Automated Tests as the Basis for Operational Excellence

One of the key ideas behind Operational Excellence is automation.

Automated tests are the basis for Operational Excellence because all of the other practices assume we have a sufficient set of automated tests to back us up against regressions and to detect problems as early as possible.

Continuous Integration makes no sense without tests and would be very laborious and error prone without automated tests.

Continuous Deployment/Delivery would be extremely risky without automated tests. No one wants to change production software without a sense of how safe it is to do so.

Software projects benefit from test automation not only because computers are better than us at repeating tasks. More importantly, by writing down test cases as code we can unambiguously communicate intent with other humans, more easily reproduce test results and track changes over time.

Here we’ll consider four complementary types of tests:

Since automated tests are nothing new, much has been written about them. There is a lot of material online and offline about unit, integration and end-to-end tests.

What I consider to be a less known and less commonly implemented practice is that of testing canaries. It is, however, a type of testing that can provide a lot of value to cloud-native software. Therefore, I’ll devote more words to the latter.

Unit Testing

According to a 2019 survey from StackOverflow with nearly 90,000 developers:

[…] they are overwhelmingly in favor of unit testing, whether they currently use them or not. In fact, developers at companies who embrace unit testing also have slightly higher job satisfaction.

Unit tests are at the bottom of the test pyramid.12

They are there to document how pieces of your code base should work, to catch low level problems early during development, and to prevent the regression of previously fixed bugs.

Your team will typically write lots of unit tests, and ship them with new functionality and bug fixes.

Integration Testing

Integration tests are higher level tests that typically operate on more than one component of the system. For example, for an online store, imagine a product catalog microservice being tested with only a subset of the components that make up the store, with a focus on the contract of that microservice.

They go in the middle of the testing pyramid.

End-to-end Testing

End-to-end tests focus on usage flows of the system as a whole. In the online store example, end-to-end tests would check that a new user can create an account and that existing users can find and shop products.

They are often harder to write and slower to run.
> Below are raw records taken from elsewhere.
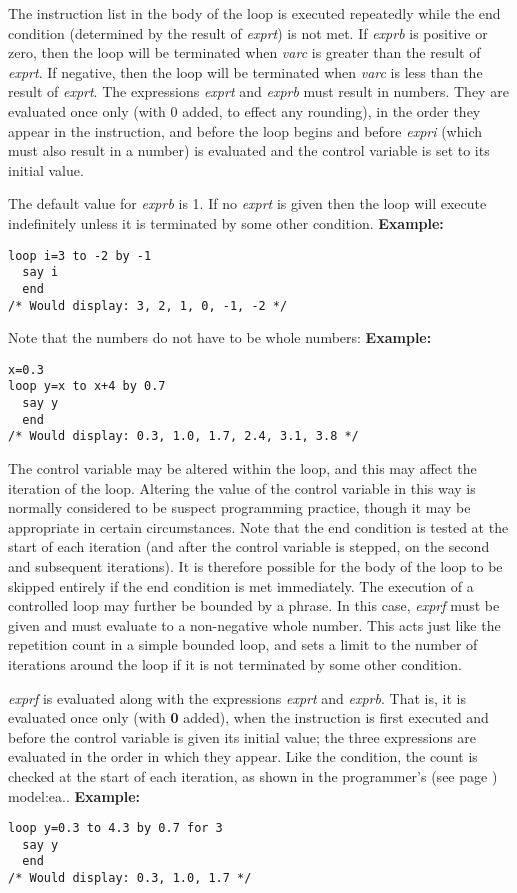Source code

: \begin{description}
The instruction list in the body of the loop is executed repeatedly
while the end condition (determined by the result of \emph{exprt})
is not met.
If \emph{exprb} is positive or zero, then the loop will be
terminated when \emph{varc} is greater than the result of
\emph{exprt}.
If negative, then the loop will be terminated when \emph{varc} is
less than the result of \emph{exprt}.
 The expressions \emph{exprt} and \emph{exprb} must result in
numbers.
They are evaluated once only (with 0 added, to effect any
rounding), in the order they appear in the instruction, and before the
loop begins and before \emph{expri} (which must also result in a
number) is evaluated and the control variable is set to its initial
value.
 
The default value for \emph{exprb} is 1.
If no \emph{exprt} is given then the loop will execute indefinitely
unless it is terminated by some other condition.
 \textbf{Example:}
\begin{lstlisting}
loop i=3 to -2 by -1
  say i
  end
/* Would display: 3, 2, 1, 0, -1, -2 */
\end{lstlisting}
Note that the numbers do not have to be whole numbers:
 \textbf{Example:}
\begin{lstlisting}
x=0.3
loop y=x to x+4 by 0.7
  say y
  end
/* Would display: 0.3, 1.0, 1.7, 2.4, 3.1, 3.8 */
\end{lstlisting}
 The control variable may be altered within the loop, and this may
affect the iteration of the loop.
Altering the value of the control variable in this way is normally
considered to be suspect programming practice, though it may be
appropriate in certain circumstances.
 Note that the end condition is tested at the start of each iteration
(and after the control variable is stepped, on the second and
subsequent iterations).  It is therefore possible for the body of the
loop to be skipped entirely if the end condition is met immediately.
 The execution of a controlled loop may further be bounded by a
 phrase.
In this case, \emph{exprf} must be given and must evaluate to a
non-negative whole number.
This acts just like the repetition count in a simple bounded loop, and
sets a limit to the number of iterations around the loop if it is not
terminated by some other condition.
 
\emph{exprf} is evaluated along with the expressions
\emph{exprt} and \emph{exprb}.
That is, it is evaluated once only (with \textbf{0} added), when the
 instruction is first executed and before the control
variable is given its initial value; the three expressions are evaluated
in the order in which they appear.
Like the  condition, the  count is checked at the
start of each iteration, as shown in the  programmer's (see page \pageref{refloopmod}) 
model:ea..
 \textbf{Example:}
\begin{lstlisting}
loop y=0.3 to 4.3 by 0.7 for 3
  say y
  end
/* Would display: 0.3, 1.0, 1.7 */
\end{lstlisting}
 

\end{description}
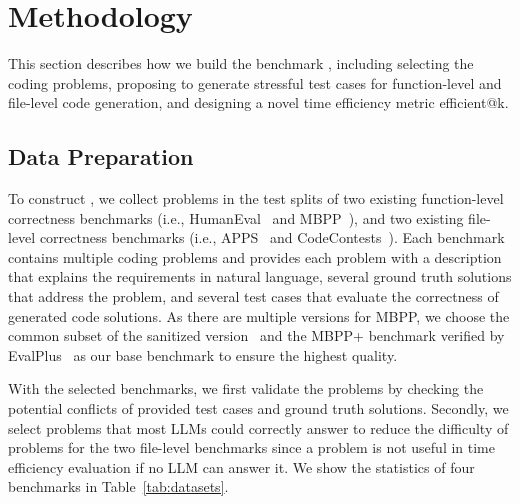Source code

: \section{Methodology}\label{sec:meth}

This section describes how we build the benchmark \bench, including selecting the coding problems, proposing \tool to generate stressful test cases for function-level and file-level code generation, and designing a novel time efficiency metric efficient@k.

\subsection{Data Preparation}\label{sec:data}


To construct \bench, we collect problems in the test splits of two existing function-level correctness benchmarks (i.e., HumanEval~\cite{humaneval} and MBPP~\cite{mbpp}), and two existing file-level correctness benchmarks (i.e., APPS~\cite{apps} and CodeContests~\cite{codecontests}). Each benchmark contains multiple coding problems and provides each problem with a description that explains the requirements in natural language, several ground truth solutions that address the problem, and several test cases that evaluate the correctness of generated code solutions. As there are multiple versions for MBPP, we choose the common subset of the sanitized version~\cite{mbppsantized} and the MBPP+ benchmark verified by EvalPlus~\cite{mbppplus} as our base benchmark to ensure the highest quality. 

With the selected benchmarks, we first validate the problems by checking the potential conflicts of provided test cases and ground truth solutions. Secondly, we select problems that most LLMs could correctly answer to reduce the difficulty of problems for the two file-level benchmarks since a problem is not useful in time efficiency evaluation if no LLM can answer it. We show the statistics of four benchmarks in Table~\ref{tab:datasets}.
You want to have fewer of them.

Testing Canaries

Not to be confused with canary deployments,3 testing canaries are programs that continuously live test the most important operations that users can perform with your software. They are bots that constantly throw traffic at your system to perform and verify the outcome of key user actions.

A yellow bird

They should be the first ones to detect inconsistent behavior due to an incorrect deployment, software bug, bad configuration or other problems that reveal themselves (sometimes only) in the production environment.

Canaries are independent auxiliary components and thus may, and should, be deployed by their own dedicated deployment pipeline, independent of the pipeline for the software under test.
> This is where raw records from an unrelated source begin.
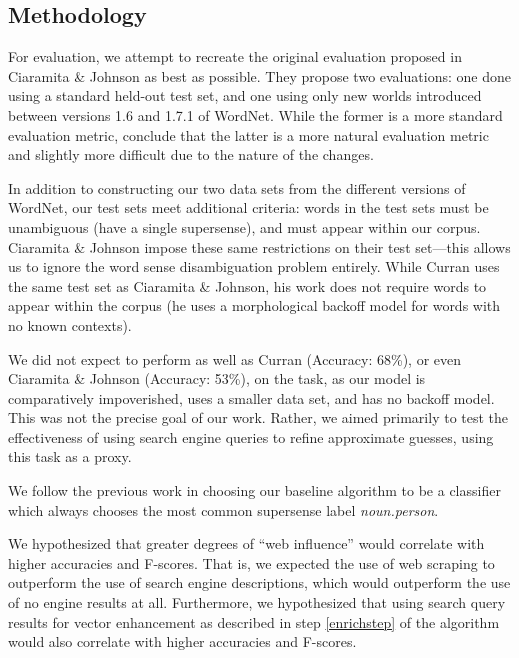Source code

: \documentclass{article}
\begin{document}
\subsection{Methodology}


For evaluation, we attempt to recreate the original evaluation proposed in Ciaramita \& Johnson \cite{cj} as best as possible. 
They propose two evaluations: one done using a standard held-out test set, and one using only new worlds introduced between versions 1.6 and 1.7.1 of WordNet. 
While the former is a more standard evaluation metric, \cite{cj} conclude that the latter is a more natural evaluation metric and slightly more difficult due to the nature of the changes.

In addition to constructing our two data sets from the different versions of WordNet, our test sets meet additional criteria: words in the test sets must be unambiguous (have a single supersense), and must appear within our corpus. 
Ciaramita \& Johnson \cite{cj} impose these same restrictions on their test set---this allows us to ignore the word sense disambiguation problem entirely.
While Curran \cite{curran} uses the same test set as Ciaramita \& Johnson, his work does not require words to appear within the corpus (he uses a morphological backoff model for words with no known contexts).

We did not expect to perform as well as Curran \cite{curran} (Accuracy: 68\%), or even Ciaramita \& Johnson \cite{cj} (Accuracy: 53\%), on the task, as our model is comparatively impoverished, uses a smaller data set, and has no backoff model. 
This was not the precise goal of our work. 
Rather, we aimed primarily to test the effectiveness of using search engine queries to refine approximate guesses, using this task as a proxy.

We follow the previous work in choosing our baseline algorithm to be a classifier which always chooses the most common supersense label {\it noun.person}.

We hypothesized that greater degrees of ``web influence'' would correlate with higher accuracies and F-scores. 
That is, we expected the use of web scraping to outperform the use of search engine descriptions, which would outperform the use of no engine results at all.
Furthermore, we hypothesized that using search query results for vector enhancement as described in step \ref{enrichstep} of the algorithm would also correlate with higher accuracies and F-scores.
\end{document}
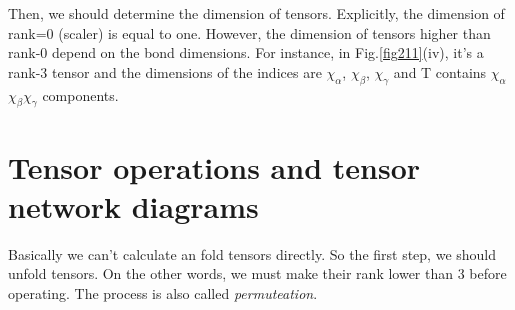 Then, we should determine the dimension of tensors. Explicitly, the dimension of rank=0 (scaler) is equal to one. However, the dimension of tensors higher than rank-0 depend on the bond dimensions. For instance, in Fig.\ref{fig211}(iv), it's a rank-3 tensor and the dimensions of the indices are $\chi_{\alpha}$, $\chi_{\beta}$, $\chi_{\gamma}$ and T contains $\chi_{\alpha}$$\chi_{\beta}$$\chi_{\gamma}$ components.

\section{Tensor operations and tensor network diagrams} %
\label{operation}
Basically we can't calculate an fold tensors directly. So the first step, we should unfold tensors. On the other words, we must make their rank lower than 3 before operating. The process is also called \textit{permuteation}.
Good canaries are simple and easy to understand. Each canary should focus on one key use case of your software. Have multiple canaries to cover your most important functionality.
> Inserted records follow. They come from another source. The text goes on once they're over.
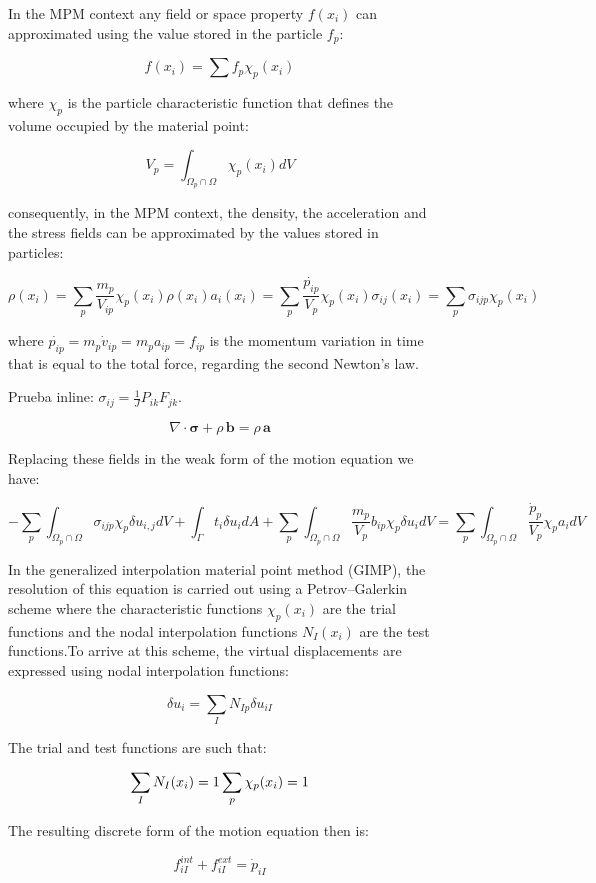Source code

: \documentclass[11pt,a4paper]{article}
\begin{document}
\begin{figure}[h]
In the MPM context any field or space property $f(x_i)$ can approximated using the value stored in the particle $f_p$:

$$ f(x_i) = \sum f_p \chi_p (x_i) $$

where $\chi_p$ is the particle characteristic function that defines the volume occupied by the material point:

$$ V_p = \int_{\Omega_p \cap \Omega} \chi_p(x_i) dV $$

consequently, in the MPM context, the density, the acceleration and the stress fields can be approximated by the values stored in particles:

$$ \rho(x_i) = \sum_p \frac{m_p}{V_{ip}} \chi_p(x_i) \rho(x_i) a_i(x_i) = \sum_p \frac{\dot{p_{ip}}}{V_p} \chi_p(x_i) \sigma_{i j}(x_i) = \sum_p \sigma_{i j p} \chi_p(x_i) $$

where $\dot{p_{ip}} = m_p \dot{v}_{ip} = m_p a_{ip} = f_{ip}$ is the momentum variation in time that is equal to the total force, regarding the second Newton's law. 

Prueba inline: $ \sigma_{ij} = \frac{1}{J} P_{ik} F_{jk} $.

$$
\nabla \cdot \boldsymbol{\sigma} + \rho\,\mathbf{b} = \rho\,\mathbf{a}
$$

Replacing these fields in the weak form of the motion equation we have:

$$ -\sum_p \int_{\Omega_p \cap \Omega} \sigma_{i j p} \chi_p \delta u_{i, j} dV  + \int_{\Gamma} t_i \delta u_i dA+ \sum_p \int_{\Omega_p \cap \Omega} \frac{m_p}{V_p} b_{i p} \chi_p \delta u_i dV 
= \sum_p \int_{\Omega_p \cap \Omega} \frac{\dot{p}_p}{V_p} \chi_p a_i dV $$

In the generalized interpolation material point method (GIMP), the resolution of this equation is carried out using a Petrov–Galerkin scheme where the characteristic functions $\chi_p(x_i)$ are the trial functions and the nodal interpolation functions $N_I(x_i)$ are the test functions.To arrive at this scheme, the virtual displacements are expressed using nodal interpolation functions:

$$ \delta u_i=\sum_I N_{I p} \delta u_{i I} $$

The trial and test functions are such that:

$$ \sum_I N_{I}(x_i) = 1 \\ \sum_p \chi_p(x_i) = 1 $$

The resulting discrete form of the motion equation then is:

$$ f_{iI}^{int} + f_{iI}^{ext} = \dot{p}_{iI} $$


\end{figure}
\end{document}
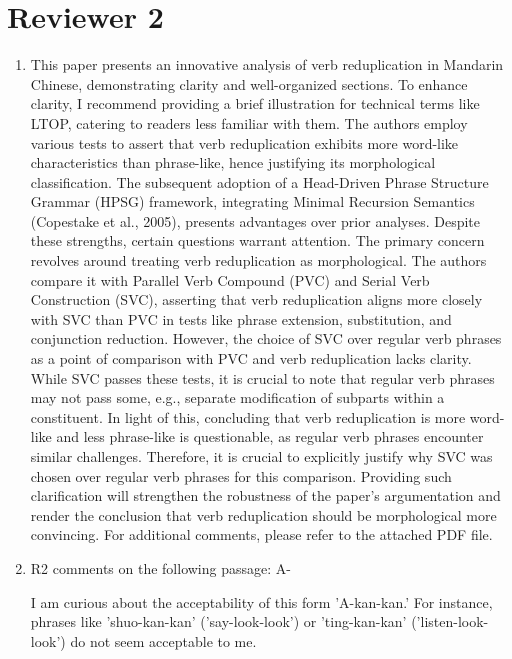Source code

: \documentclass[fleqn,twoside]{article}
\begin{document}
\section{Reviewer 2}
\begin{enumerate}
\item
This paper presents an innovative analysis of verb reduplication in Mandarin Chinese, demonstrating
clarity and well-organized sections. To enhance clarity, I recommend providing a brief illustration for
technical terms like LTOP, catering to readers less familiar with them.
The authors employ various tests to assert that verb reduplication exhibits more word-like
characteristics than phrase-like, hence justifying its morphological classification. The subsequent
adoption of a Head-Driven Phrase Structure Grammar (HPSG) framework, integrating Minimal
Recursion Semantics (Copestake et al., 2005), presents advantages over prior analyses.
Despite these strengths, certain questions warrant attention. The primary concern revolves around
treating verb reduplication as morphological. The authors compare it with Parallel Verb Compound
(PVC) and Serial Verb Construction (SVC), asserting that verb reduplication aligns more closely with
SVC than PVC in tests like phrase extension, substitution, and conjunction reduction. However, the
choice of SVC over regular verb phrases as a point of comparison with PVC and verb reduplication
lacks clarity. While SVC passes these tests, it is crucial to note that regular verb phrases may not pass
some, e.g., separate modification of subparts within a constituent.
In light of this, concluding that verb reduplication is more word-like and less phrase-like is
questionable, as regular verb phrases encounter similar challenges. Therefore, it is crucial to
explicitly justify why SVC was chosen over regular verb phrases for this comparison. Providing such
clarification will strengthen the robustness of the paper's argumentation and render the conclusion
that verb reduplication should be morphological more convincing.
For additional comments, please refer to the attached PDF file.


\item
R2 comments on the following passage: A-

I am curious about the acceptability of this form 'A-kan-kan.' For instance, phrases like 'shuo-kan-kan' ('say-look-look') or 'ting-kan-kan' ('listen-look-look') do not seem acceptable to me. 


\end{enumerate}
\end{document}

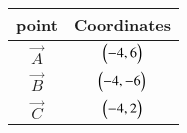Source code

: \begin{tabular}{ |c| c|}
    \hline
    \textbf{point}  &  \textbf{Coordinates}\\
    \hline
    $\vec{A}$ & $\begin{pmatrix}-4,6\end{pmatrix}$ \\
    \hline
    $\vec{B}$ & $\begin{pmatrix}-4,-6\end{pmatrix}$\\
    \hline
    $\vec{C}$ & $\begin{pmatrix}-4,2\end{pmatrix}$\\
    \hline
\end{tabular}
One modern way to implement canaries is to write small programs that run on a schedule with AWS Lambda.

Don’t forget that canaries cost you money. Make the best use of them. They should be at the tip of your testing pyramid. You shall only have a reasonably small number of canaries, covering the most critical functionality.

Make sure canaries produce meaningful logs as they can be of help estimating failure impact, for example “API /xyz was down between 11:35 and 11:45, as demonstrated by our canary logs”.

You may want to filter traffic from a canary. Make your canaries identify themselves by, for example, sending an appropriate User-Agent HTTP header.

Integrate your canaries with your monitoring and alerting systems. Whenever a canary runs into a problem, make sure your alerting system pages in a human operator to investigate. Be careful with over alerting, though. Remember we are working with a distributed system and design your canary to tolerate small problems: delays, missed events, etc. You do not want to wake up a human operator in the middle of the night for no good reason.

One quick note before you go write your tests and fancy canaries.

Umer Mansoor wrote smart cautionary words about trying to do things you don’t need just because you saw them elsewhere.

I’ll emphasize here that not all teams need to implement all practices to achieve Operational Excellence. In fact, each company and team, as they mature, should concentrate on developing their people and their practices with a focus on what is necessary and what works for them at each stage of their growth.

  1. The pyramid metaphor is documented in Test Pyramid by Martin Fowler ↩︎

  2. A more in-depth discussion is available at The Practical Test Pyramid by Ham Vocke ↩︎

  3. The idea is explained in the article Canary Release by Danilo Sato, and is in fact complementary to having the test canaries as described above. ↩︎